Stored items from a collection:
Start of Block

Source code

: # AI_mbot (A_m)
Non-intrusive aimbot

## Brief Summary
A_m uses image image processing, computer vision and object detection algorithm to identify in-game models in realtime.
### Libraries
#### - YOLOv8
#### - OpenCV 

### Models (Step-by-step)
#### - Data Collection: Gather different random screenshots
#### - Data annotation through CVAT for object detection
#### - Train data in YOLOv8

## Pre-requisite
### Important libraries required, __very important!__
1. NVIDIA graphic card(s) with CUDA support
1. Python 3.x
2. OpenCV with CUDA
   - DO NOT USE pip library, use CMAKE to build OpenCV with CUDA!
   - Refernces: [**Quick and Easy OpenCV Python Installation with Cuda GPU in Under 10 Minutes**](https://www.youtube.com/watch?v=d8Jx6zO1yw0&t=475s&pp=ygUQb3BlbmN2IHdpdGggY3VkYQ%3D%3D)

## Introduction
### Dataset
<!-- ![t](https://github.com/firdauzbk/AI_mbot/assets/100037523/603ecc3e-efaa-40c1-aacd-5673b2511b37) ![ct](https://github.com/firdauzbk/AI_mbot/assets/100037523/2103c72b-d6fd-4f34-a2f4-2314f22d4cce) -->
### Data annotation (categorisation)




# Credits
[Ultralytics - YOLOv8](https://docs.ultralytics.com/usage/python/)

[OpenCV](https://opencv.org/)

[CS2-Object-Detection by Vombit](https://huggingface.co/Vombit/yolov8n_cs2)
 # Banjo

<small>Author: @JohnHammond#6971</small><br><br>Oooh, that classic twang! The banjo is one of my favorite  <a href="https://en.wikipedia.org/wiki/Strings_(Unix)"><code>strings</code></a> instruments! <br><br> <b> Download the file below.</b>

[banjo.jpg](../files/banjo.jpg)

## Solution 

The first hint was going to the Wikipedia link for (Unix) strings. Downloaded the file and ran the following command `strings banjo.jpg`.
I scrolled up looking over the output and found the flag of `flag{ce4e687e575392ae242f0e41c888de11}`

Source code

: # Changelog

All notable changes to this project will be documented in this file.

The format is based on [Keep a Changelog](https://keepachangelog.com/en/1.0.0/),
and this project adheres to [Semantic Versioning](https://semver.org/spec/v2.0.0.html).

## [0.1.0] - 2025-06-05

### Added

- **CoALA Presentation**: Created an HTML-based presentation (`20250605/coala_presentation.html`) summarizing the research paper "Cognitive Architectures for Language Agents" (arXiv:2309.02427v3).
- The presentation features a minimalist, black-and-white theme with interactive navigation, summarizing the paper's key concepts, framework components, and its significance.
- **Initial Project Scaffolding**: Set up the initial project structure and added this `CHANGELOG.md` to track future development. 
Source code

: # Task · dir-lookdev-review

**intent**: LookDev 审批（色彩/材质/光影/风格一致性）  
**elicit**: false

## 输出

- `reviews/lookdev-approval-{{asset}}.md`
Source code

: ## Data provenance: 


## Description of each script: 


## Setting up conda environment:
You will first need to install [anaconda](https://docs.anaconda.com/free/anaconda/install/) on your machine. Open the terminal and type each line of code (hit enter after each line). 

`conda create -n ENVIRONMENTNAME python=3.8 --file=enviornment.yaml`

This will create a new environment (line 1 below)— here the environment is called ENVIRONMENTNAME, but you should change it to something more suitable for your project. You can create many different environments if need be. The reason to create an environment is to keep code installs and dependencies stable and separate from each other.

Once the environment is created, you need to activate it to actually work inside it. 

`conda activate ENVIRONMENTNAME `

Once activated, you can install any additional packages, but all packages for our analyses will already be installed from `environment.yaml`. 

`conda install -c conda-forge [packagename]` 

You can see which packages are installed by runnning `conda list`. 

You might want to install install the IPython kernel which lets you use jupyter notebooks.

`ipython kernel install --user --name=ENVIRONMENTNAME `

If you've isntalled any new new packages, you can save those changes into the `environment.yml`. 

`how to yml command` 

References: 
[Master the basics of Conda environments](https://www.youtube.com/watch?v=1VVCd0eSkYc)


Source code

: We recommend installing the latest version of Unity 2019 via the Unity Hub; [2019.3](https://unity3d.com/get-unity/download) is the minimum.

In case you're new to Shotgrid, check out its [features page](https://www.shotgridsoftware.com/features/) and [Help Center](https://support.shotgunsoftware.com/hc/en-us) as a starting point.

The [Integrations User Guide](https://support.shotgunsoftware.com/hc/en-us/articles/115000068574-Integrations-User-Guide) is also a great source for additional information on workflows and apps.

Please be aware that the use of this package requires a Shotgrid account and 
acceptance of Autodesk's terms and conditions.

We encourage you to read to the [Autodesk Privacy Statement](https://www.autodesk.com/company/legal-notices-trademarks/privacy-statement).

End of Block

What to do —
Please repeat each entry. Keep every word the same.

Output of the task —
Source code

: # AI_mbot (A_m)
Non-intrusive aimbot

## Brief Summary
A_m uses image image processing, computer vision and object detection algorithm to identify in-game models in realtime.
### Libraries
#### - YOLOv8
#### - OpenCV 

### Models (Step-by-step)
#### - Data Collection: Gather different random screenshots
#### - Data annotation through CVAT for object detection
#### - Train data in YOLOv8

## Pre-requisite
### Important libraries required, __very important!__
1. NVIDIA graphic card(s) with CUDA support
1. Python 3.x
2. OpenCV with CUDA
   - DO NOT USE pip library, use CMAKE to build OpenCV with CUDA!
   - Refernces: [**Quick and Easy OpenCV Python Installation with Cuda GPU in Under 10 Minutes**](https://www.youtube.com/watch?v=d8Jx6zO1yw0&t=475s&pp=ygUQb3BlbmN2IHdpdGggY3VkYQ%3D%3D)

## Introduction
### Dataset
<!-- ![t](https://github.com/firdauzbk/AI_mbot/assets/100037523/603ecc3e-efaa-40c1-aacd-5673b2511b37) ![ct](https://github.com/firdauzbk/AI_mbot/assets/100037523/2103c72b-d6fd-4f34-a2f4-2314f22d4cce) -->
### Data annotation (categorisation)




# Credits
[Ultralytics - YOLOv8](https://docs.ultralytics.com/usage/python/)

[OpenCV](https://opencv.org/)

[CS2-Object-Detection by Vombit](https://huggingface.co/Vombit/yolov8n_cs2)
 # Banjo

<small>Author: @JohnHammond#6971</small><br><br>Oooh, that classic twang! The banjo is one of my favorite  <a href="https://en.wikipedia.org/wiki/Strings_(Unix)"><code>strings</code></a> instruments! <br><br> <b> Download the file below.</b>

[banjo.jpg](../files/banjo.jpg)

## Solution 

The first hint was going to the Wikipedia link for (Unix) strings. Downloaded the file and ran the following command `strings banjo.jpg`.
I scrolled up looking over the output and found the flag of `flag{ce4e687e575392ae242f0e41c888de11}`

Source code

: # Changelog

All notable changes to this project will be documented in this file.

The format is based on [Keep a Changelog](https://keepachangelog.com/en/1.0.0/),
and this project adheres to [Semantic Versioning](https://semver.org/spec/v2.0.0.html).

## [0.1.0] - 2025-06-05

### Added

- **CoALA Presentation**: Created an HTML-based presentation (`20250605/coala_presentation.html`) summarizing the research paper "Cognitive Architectures for Language Agents" (arXiv:2309.02427v3).
- The presentation features a minimalist, black-and-white theme with interactive navigation, summarizing the paper's key concepts, framework components, and its significance.
- **Initial Project Scaffolding**: Set up the initial project structure and added this `CHANGELOG.md` to track future development. 
Source code

: # Task · dir-lookdev-review

**intent**: LookDev 审批（色彩/材质/光影/风格一致性）  
**elicit**: false

## 输出

- `reviews/lookdev-approval-{{asset}}.md`
Source code

: ## Data provenance: 


## Description of each script: 


## Setting up conda environment:
You will first need to install [anaconda](https://docs.anaconda.com/free/anaconda/install/) on your machine. Open the terminal and type each line of code (hit enter after each line). 

`conda create -n ENVIRONMENTNAME python=3.8 --file=enviornment.yaml`

This will create a new environment (line 1 below)— here the environment is called ENVIRONMENTNAME, but you should change it to something more suitable for your project. You can create many different environments if need be. The reason to create an environment is to keep code installs and dependencies stable and separate from each other.

Once the environment is created, you need to activate it to actually work inside it. 

`conda activate ENVIRONMENTNAME `

Once activated, you can install any additional packages, but all packages for our analyses will already be installed from `environment.yaml`. 

`conda install -c conda-forge [packagename]` 

You can see which packages are installed by runnning `conda list`. 

You might want to install install the IPython kernel which lets you use jupyter notebooks.

`ipython kernel install --user --name=ENVIRONMENTNAME `

If you've isntalled any new new packages, you can save those changes into the `environment.yml`. 

`how to yml command` 

References: 
[Master the basics of Conda environments](https://www.youtube.com/watch?v=1VVCd0eSkYc)


Source code

: We recommend installing the latest version of Unity 2019 via the Unity Hub; [2019.3](https://unity3d.com/get-unity/download) is the minimum.

In case you're new to Shotgrid, check out its [features page](https://www.shotgridsoftware.com/features/) and [Help Center](https://support.shotgunsoftware.com/hc/en-us) as a starting point.

The [Integrations User Guide](https://support.shotgunsoftware.com/hc/en-us/articles/115000068574-Integrations-User-Guide) is also a great source for additional information on workflows and apps.

Please be aware that the use of this package requires a Shotgrid account and 
acceptance of Autodesk's terms and conditions.

We encourage you to read to the [Autodesk Privacy Statement](https://www.autodesk.com/company/legal-notices-trademarks/privacy-statement).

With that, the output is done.